Could Janet Jackson and the 1975 Help Break Afrobeats in the U.S.?

Between 2015 and 2017, it seemed as if the the Nigerian genre afrobeats was ready to storm the American mainstream. Drake released a remix of Wizkid’s “Ojuelegba”; Jay-Z’s Roc Nation picked up Tiwa Savage; Wizkid signed in turn to RCA; Columbia put its weight behind Tekno’s great single “Pana.” But despite these endorsements, American listeners’ interest in afrobeats largely failed to materialize.

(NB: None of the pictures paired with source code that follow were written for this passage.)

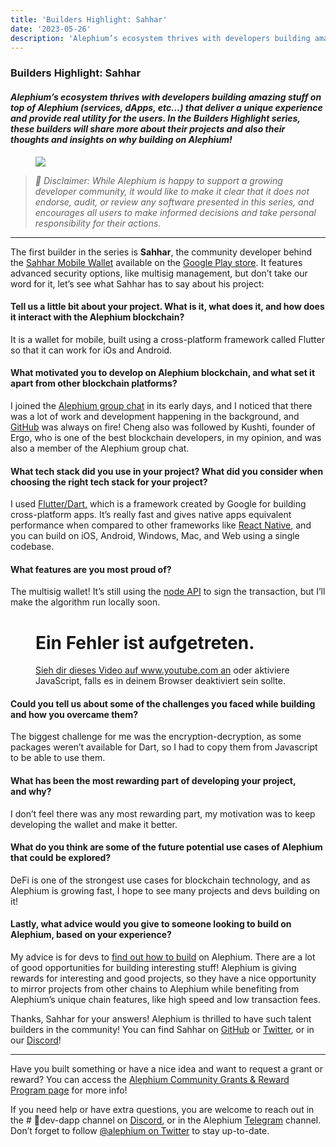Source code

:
 ```yaml
---
title: 'Builders Highlight: Sahhar'
date: '2023-05-26'
description: 'Alephium’s ecosystem thrives with developers building amazing stuff on top of Alephium (services, dApps, etc…) that deliver a unique…'
---
```


### Builders Highlight: Sahhar

#### _Alephium’s ecosystem thrives with developers building amazing stuff on top of Alephium (services, dApps, etc…) that deliver a unique experience and provide real utility for the users. In the Builders Highlight series, these builders will share more about their projects and also their thoughts and insights on why building on Alephium!_

<figure id="dc8e" class="graf graf--figure graf-after--h4">
<img src="https://cdn-images-1.medium.com/max/800/1*G1-MElsZRYdFoSvPmCaqAA.png" class="graf-image" data-image-id="1*G1-MElsZRYdFoSvPmCaqAA.png" data-width="625" data-height="345" data-is-featured="true" />
</figure>

> _🚨_ _Disclaimer: While Alephium is happy to support a growing developer community, it would like to make it clear that it does not endorse, audit, or review any software presented in this series, and encourages all users to make informed decisions and take personal responsibility for their actions._

---

The first builder in the series is **Sahhar**, the community developer behind the <a href="https://github.com/sahharYoucef/alephium_wallet" class="markup--anchor markup--p-anchor" data-href="https://github.com/sahharYoucef/alephium_wallet" rel="noopener" target="_blank">Sahhar Mobile Wallet</a> available on the <a href="https://play.google.com/store/apps/details?id=com.sahhar.sahhar_wallet" class="markup--anchor markup--p-anchor" data-href="https://play.google.com/store/apps/details?id=com.sahhar.sahhar_wallet" rel="noopener" target="_blank">Google Play store</a>. It features advanced security options, like multisig management, but don’t take our word for it, let’s see what Sahhar has to say about his project:

#### Tell us a little bit about your project. What is it, what does it, and how does it interact with the Alephium blockchain?

It is a wallet for mobile, built using a cross-platform framework called Flutter so that it can work for iOs and Android.

#### What motivated you to develop on Alephium blockchain, and what set it apart from other blockchain platforms?

I joined the <a href="https://t.me/alephiumgroup" class="markup--anchor markup--p-anchor" data-href="https://t.me/alephiumgroup" rel="noopener" target="_blank">Alephium group chat</a> in its early days, and I noticed that there was a lot of work and development happening in the background, and <a href="https://github.com/alephium" class="markup--anchor markup--p-anchor" data-href="https://github.com/alephium" rel="noopener" target="_blank">GitHub</a> was always on fire! Cheng also was followed by Kushti, founder of Ergo, who is one of the best blockchain developers, in my opinion, and was also a member of the Alephium group chat.

#### What tech stack did you use in your project? What did you consider when choosing the right tech stack for your project?

I used <a href="https://flutter.dev/" class="markup--anchor markup--p-anchor" data-href="https://flutter.dev/" rel="noopener" target="_blank">Flutter/Dart,</a> which is a framework created by Google for building cross-platform apps. It’s really fast and gives native apps equivalent performance when compared to other frameworks like <a href="https://reactnative.dev/" class="markup--anchor markup--p-anchor" data-href="https://reactnative.dev/" rel="noopener" target="_blank">React Native</a>, and you can build on iOS, Android, Windows, Mac, and Web using a single codebase.

#### What features are you most proud of?

The multisig wallet! It’s still using the <a href="https://docs.alephium.org/dapps/public-services/#node-and-explorer-apis" class="markup--anchor markup--p-anchor" data-href="https://docs.alephium.org/dapps/public-services/#node-and-explorer-apis" rel="noopener" target="_blank">node API</a> to sign the transaction, but I’ll make the algorithm run locally soon.

<figure id="6f0f" class="graf graf--figure graf--iframe graf-after--p">

<h1 id="ein-fehler-ist-aufgetreten." class="message">Ein Fehler ist aufgetreten.</h1>
<a href="https://www.youtube.com/watch?v=uAseUydyddw" target="_blank">Sieh dir dieses Video auf www.youtube.com an</a> oder aktiviere JavaScript, falls es in deinem Browser deaktiviert sein sollte.
</figure>

#### Could you tell us about some of the challenges you faced while building and how you overcame them?

The biggest challenge for me was the encryption-decryption, as some packages weren’t available for Dart, so I had to copy them from Javascript to be able to use them.

#### What has been the most rewarding part of developing your project, and why?

I don’t feel there was any most rewarding part, my motivation was to keep developing the wallet and make it better.

#### What do you think are some of the future potential use cases of Alephium that could be explored?

DeFi is one of the strongest use cases for blockchain technology, and as Alephium is growing fast, I hope to see many projects and devs building on it!

#### Lastly, what advice would you give to someone looking to build on Alephium, based on your experience?

My advice is for devs to <a href="https://docs.alephium.org/dapps/build-dapp-from-scratch" class="markup--anchor markup--p-anchor" data-href="https://docs.alephium.org/dapps/build-dapp-from-scratch" rel="noopener" target="_blank">find out how to build</a> on Alephium. There are a lot of good opportunities for building interesting stuff! Alephium is giving rewards for interesting and good projects, so they have a nice opportunity to mirror projects from other chains to Alephium while benefiting from Alephium’s unique chain features, like high speed and low transaction fees.

Thanks, Sahhar for your answers! Alephium is thrilled to have such talent builders in the community! You can find Sahhar on <a href="https://github.com/sahharYoucef" class="markup--anchor markup--p-anchor" data-href="https://github.com/sahharYoucef" rel="noopener" target="_blank">GitHub</a> or <a href="https://twitter.com/SahharYoucef" class="markup--anchor markup--p-anchor" data-href="https://twitter.com/SahharYoucef" rel="noopener" target="_blank">Twitter</a>, or in our <a href="http://alephium.org/discord" class="markup--anchor markup--p-anchor" data-href="http://alephium.org/discord" rel="noopener" target="_blank">Discord</a>!

---

Have you built something or have a nice idea and want to request a grant or reward? You can access the <a href="https://github.com/alephium/community/blob/master/Grant%26RewardProgram.md" class="markup--anchor markup--p-anchor" data-href="https://github.com/alephium/community/blob/master/Grant%26RewardProgram.md" rel="noopener" target="_blank">Alephium Community Grants &amp; Reward Program page</a> for more info!

If you need help or have extra questions, you are welcome to reach out in the \# 🎨dev-dapp channel on <a href="https://alephium.org/discord/" class="markup--anchor markup--p-anchor" data-href="https://alephium.org/discord/" rel="noopener" target="_blank">Discord</a>, or in the Alephium <a href="https://t.me/alephiumgroup" class="markup--anchor markup--p-anchor" data-href="https://t.me/alephiumgroup" rel="noopener" target="_blank">Telegram</a> channel. Don’t forget to follow <a href="https://twitter.com/alephium" class="markup--anchor markup--p-anchor" data-href="https://twitter.com/alephium" rel="noopener" target="_blank">@alephium on Twitter</a> to stay up-to-date.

On Friday, however, two established acts both put out tracks bearing the genre’s influence, suggesting that afrobeats may still capture the international imagination. Janet Jackson served up “Made for Now,” a slithering single made up of lancing guitars and springy bass that would play easily after a Nigerian hit like Burna Boy’s “Rock Your Body.” The same day, the English rock band the 1975 smoothly swiped afrobeats’ streamlined pulse — simple bassline, steady kick drum, syncopated pitter-patter — for their new release, “TOOTIMETOOTIMETOOTIME.”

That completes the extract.